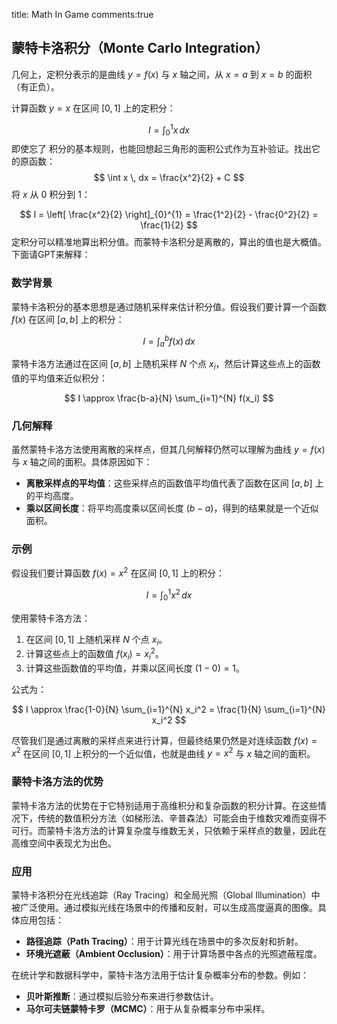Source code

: title: Math In Game
comments:true


## 蒙特卡洛积分（Monte Carlo Integration）

几何上，定积分表示的是曲线 $y = f(x)$ 与 $x$ 轴之间，从 $x = a$ 到 $x = b$ 的面积（有正负）。

计算函数 $y = x$ 在区间 $[0, 1]$ 上的定积分：

$$
I = \int_{0}^{1} x \, dx
$$
即使忘了 积分的基本规则，也能回想起三角形的面积公式作为互补验证。找出它的原函数：
$$
\int x \, dx = \frac{x^2}{2} + C
$$
将 $x$ 从 $0$ 积分到 $1$：

$$
I = \left[ \frac{x^2}{2} \right]_{0}^{1} = \frac{1^2}{2} - \frac{0^2}{2} = \frac{1}{2}
$$
定积分可以精准地算出积分值。而蒙特卡洛积分是离散的，算出的值也是大概值。下面请GPT来解释：


### 数学背景
蒙特卡洛积分的基本思想是通过随机采样来估计积分值。假设我们要计算一个函数 $f(x)$ 在区间 $[a, b]$ 上的积分：

$$
I = \int_{a}^{b} f(x) \, dx
$$

蒙特卡洛方法通过在区间 $[a, b]$ 上随机采样 $N$ 个点 $x_i$，然后计算这些点上的函数值的平均值来近似积分：

$$
I \approx \frac{b-a}{N} \sum_{i=1}^{N} f(x_i)
$$
### 几何解释

虽然蒙特卡洛方法使用离散的采样点，但其几何解释仍然可以理解为曲线 $y = f(x)$ 与 $x$ 轴之间的面积。具体原因如下：

- **离散采样点的平均值**：这些采样点的函数值平均值代表了函数在区间 $[a, b]$ 上的平均高度。
- **乘以区间长度**：将平均高度乘以区间长度 $(b - a)$，得到的结果就是一个近似面积。

### 示例

假设我们要计算函数 $f(x) = x^2$ 在区间 $[0, 1]$ 上的积分：

$$
I = \int_{0}^{1} x^2 \, dx
$$

使用蒙特卡洛方法：

1. 在区间 $[0, 1]$ 上随机采样 $N$ 个点 $x_i$。
2. 计算这些点上的函数值 $f(x_i) = x_i^2$。
3. 计算这些函数值的平均值，并乘以区间长度 $(1 - 0) = 1$。

公式为：

$$
I \approx \frac{1-0}{N} \sum_{i=1}^{N} x_i^2 = \frac{1}{N} \sum_{i=1}^{N} x_i^2
$$

尽管我们是通过离散的采样点来进行计算，但最终结果仍然是对连续函数 $f(x) = x^2$ 在区间 $[0, 1]$ 上积分的一个近似值，也就是曲线 $y = x^2$ 与 $x$ 轴之间的面积。

### 蒙特卡洛方法的优势

蒙特卡洛方法的优势在于它特别适用于高维积分和复杂函数的积分计算。在这些情况下，传统的数值积分方法（如梯形法、辛普森法）可能会由于维数灾难而变得不可行。而蒙特卡洛方法的计算复杂度与维数无关，只依赖于采样点的数量，因此在高维空间中表现尤为出色。

### 应用
蒙特卡洛积分在光线追踪（Ray Tracing）和全局光照（Global Illumination）中被广泛使用。通过模拟光线在场景中的传播和反射，可以生成高度逼真的图像。具体应用包括：
- **路径追踪（Path Tracing）**：用于计算光线在场景中的多次反射和折射。
- **环境光遮蔽（Ambient Occlusion）**：用于计算场景中各点的光照遮蔽程度。

在统计学和数据科学中，蒙特卡洛方法用于估计复杂概率分布的参数。例如：
- **贝叶斯推断**：通过模拟后验分布来进行参数估计。
- **马尔可夫链蒙特卡罗（MCMC）**：用于从复杂概率分布中采样。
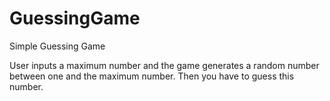 # GuessingGame
Simple Guessing Game

User inputs a maximum number and the game generates a random number between one and the maximum number. Then you have to guess this number.
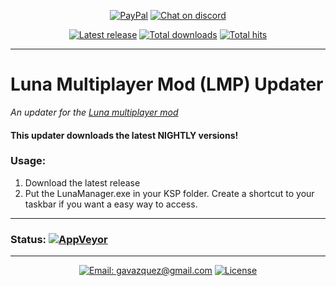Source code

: <p align="center">
  <a href="https://paypal.me/gavazquez"><img src="https://img.shields.io/badge/paypal-donate-yellow.svg" alt="PayPal"/></a>
  <a href="https://discord.gg/S6bQR5q"><img src="https://img.shields.io/discord/378456662392045571.svg" alt="Chat on discord"/></a>
</p>

<p align="center">
  <a href="../../releases"><img src="https://img.shields.io/github/release/lunamultiplayer/lunamultiplayerupdater.svg" alt="Latest release" /></a>
  <a href="../../releases"><img src="https://img.shields.io/github/downloads/lunamultiplayer/lunamultiplayerupdater/total.svg" alt="Total downloads" /></a>
  <a href="../../"><img src="https://img.shields.io/github/search/lunamultiplayer/lunamultiplayerupdater/goto.svg" alt="Total hits" /></a>
</p>

---

# Luna Multiplayer Mod (LMP) Updater

*An updater for the [Luna multiplayer mod](https://github.com/LunaMultiplayer/LunaMultiplayer)*

#### This updater downloads the latest NIGHTLY versions!

### Usage:

1) Download the latest release
2) Put the LunaManager.exe in your KSP folder. Create a shortcut to your taskbar if you want a easy way to access. 

---

### Status: [![AppVeyor](https://img.shields.io/appveyor/ci/gavazquez/lunamultiplayerupdater/master.svg?logo=appveyor)](https://ci.appveyor.com/project/gavazquez/lunamultiplayerupdater/branch/master)

---

<p align="center">
  <a href="mailto:gavazquez@gmail.com"><img src="https://img.shields.io/badge/email-gavazquez@gmail.com-blue.svg?style=flat" alt="Email: gavazquez@gmail.com" /></a>
  <a href="./LICENSE"><img src="https://img.shields.io/github/license/lunamultiplayer/lunamultiplayerupdater.svg" alt="License" /></a>
</p>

**Exercise goal**
Pictures are to be left out; the listing above is otherwise to be copied exactly.

**Written reply**
Source code

: title: Math In Game
comments:true


## 蒙特卡洛积分（Monte Carlo Integration）

几何上，定积分表示的是曲线 $y = f(x)$ 与 $x$ 轴之间，从 $x = a$ 到 $x = b$ 的面积（有正负）。

计算函数 $y = x$ 在区间 $[0, 1]$ 上的定积分：

$$
I = \int_{0}^{1} x \, dx
$$
即使忘了 积分的基本规则，也能回想起三角形的面积公式作为互补验证。找出它的原函数：
$$
\int x \, dx = \frac{x^2}{2} + C
$$
将 $x$ 从 $0$ 积分到 $1$：

$$
I = \left[ \frac{x^2}{2} \right]_{0}^{1} = \frac{1^2}{2} - \frac{0^2}{2} = \frac{1}{2}
$$
定积分可以精准地算出积分值。而蒙特卡洛积分是离散的，算出的值也是大概值。下面请GPT来解释：


### 数学背景
蒙特卡洛积分的基本思想是通过随机采样来估计积分值。假设我们要计算一个函数 $f(x)$ 在区间 $[a, b]$ 上的积分：

$$
I = \int_{a}^{b} f(x) \, dx
$$

蒙特卡洛方法通过在区间 $[a, b]$ 上随机采样 $N$ 个点 $x_i$，然后计算这些点上的函数值的平均值来近似积分：

$$
I \approx \frac{b-a}{N} \sum_{i=1}^{N} f(x_i)
$$
### 几何解释

虽然蒙特卡洛方法使用离散的采样点，但其几何解释仍然可以理解为曲线 $y = f(x)$ 与 $x$ 轴之间的面积。具体原因如下：

- **离散采样点的平均值**：这些采样点的函数值平均值代表了函数在区间 $[a, b]$ 上的平均高度。
- **乘以区间长度**：将平均高度乘以区间长度 $(b - a)$，得到的结果就是一个近似面积。

### 示例

假设我们要计算函数 $f(x) = x^2$ 在区间 $[0, 1]$ 上的积分：

$$
I = \int_{0}^{1} x^2 \, dx
$$

使用蒙特卡洛方法：

1. 在区间 $[0, 1]$ 上随机采样 $N$ 个点 $x_i$。
2. 计算这些点上的函数值 $f(x_i) = x_i^2$。
3. 计算这些函数值的平均值，并乘以区间长度 $(1 - 0) = 1$。

公式为：

$$
I \approx \frac{1-0}{N} \sum_{i=1}^{N} x_i^2 = \frac{1}{N} \sum_{i=1}^{N} x_i^2
$$

尽管我们是通过离散的采样点来进行计算，但最终结果仍然是对连续函数 $f(x) = x^2$ 在区间 $[0, 1]$ 上积分的一个近似值，也就是曲线 $y = x^2$ 与 $x$ 轴之间的面积。

### 蒙特卡洛方法的优势

蒙特卡洛方法的优势在于它特别适用于高维积分和复杂函数的积分计算。在这些情况下，传统的数值积分方法（如梯形法、辛普森法）可能会由于维数灾难而变得不可行。而蒙特卡洛方法的计算复杂度与维数无关，只依赖于采样点的数量，因此在高维空间中表现尤为出色。

### 应用
蒙特卡洛积分在光线追踪（Ray Tracing）和全局光照（Global Illumination）中被广泛使用。通过模拟光线在场景中的传播和反射，可以生成高度逼真的图像。具体应用包括：
- **路径追踪（Path Tracing）**：用于计算光线在场景中的多次反射和折射。
- **环境光遮蔽（Ambient Occlusion）**：用于计算场景中各点的光照遮蔽程度。

在统计学和数据科学中，蒙特卡洛方法用于估计复杂概率分布的参数。例如：
- **贝叶斯推断**：通过模拟后验分布来进行参数估计。
- **马尔可夫链蒙特卡罗（MCMC）**：用于从复杂概率分布中采样。
 # GuessingGame
Simple Guessing Game

User inputs a maximum number and the game generates a random number between one and the maximum number. Then you have to guess this number.
Source code

: <p align="center">
  <a href="https://paypal.me/gavazquez"><img src="https://img.shields.io/badge/paypal-donate-yellow.svg" alt="PayPal"/></a>
  <a href="https://discord.gg/S6bQR5q"><img src="https://img.shields.io/discord/378456662392045571.svg" alt="Chat on discord"/></a>
</p>

<p align="center">
  <a href="../../releases"><img src="https://img.shields.io/github/release/lunamultiplayer/lunamultiplayerupdater.svg" alt="Latest release" /></a>
  <a href="../../releases"><img src="https://img.shields.io/github/downloads/lunamultiplayer/lunamultiplayerupdater/total.svg" alt="Total downloads" /></a>
  <a href="../../"><img src="https://img.shields.io/github/search/lunamultiplayer/lunamultiplayerupdater/goto.svg" alt="Total hits" /></a>
</p>

---

# Luna Multiplayer Mod (LMP) Updater

*An updater for the [Luna multiplayer mod](https://github.com/LunaMultiplayer/LunaMultiplayer)*

#### This updater downloads the latest NIGHTLY versions!

### Usage:

1) Download the latest release
2) Put the LunaManager.exe in your KSP folder. Create a shortcut to your taskbar if you want a easy way to access. 

---

### Status: [![AppVeyor](https://img.shields.io/appveyor/ci/gavazquez/lunamultiplayerupdater/master.svg?logo=appveyor)](https://ci.appveyor.com/project/gavazquez/lunamultiplayerupdater/branch/master)

---

<p align="center">
  <a href="mailto:gavazquez@gmail.com"><img src="https://img.shields.io/badge/email-gavazquez@gmail.com-blue.svg?style=flat" alt="Email: gavazquez@gmail.com" /></a>
  <a href="./LICENSE"><img src="https://img.shields.io/github/license/lunamultiplayer/lunamultiplayerupdater.svg" alt="License" /></a>
</p>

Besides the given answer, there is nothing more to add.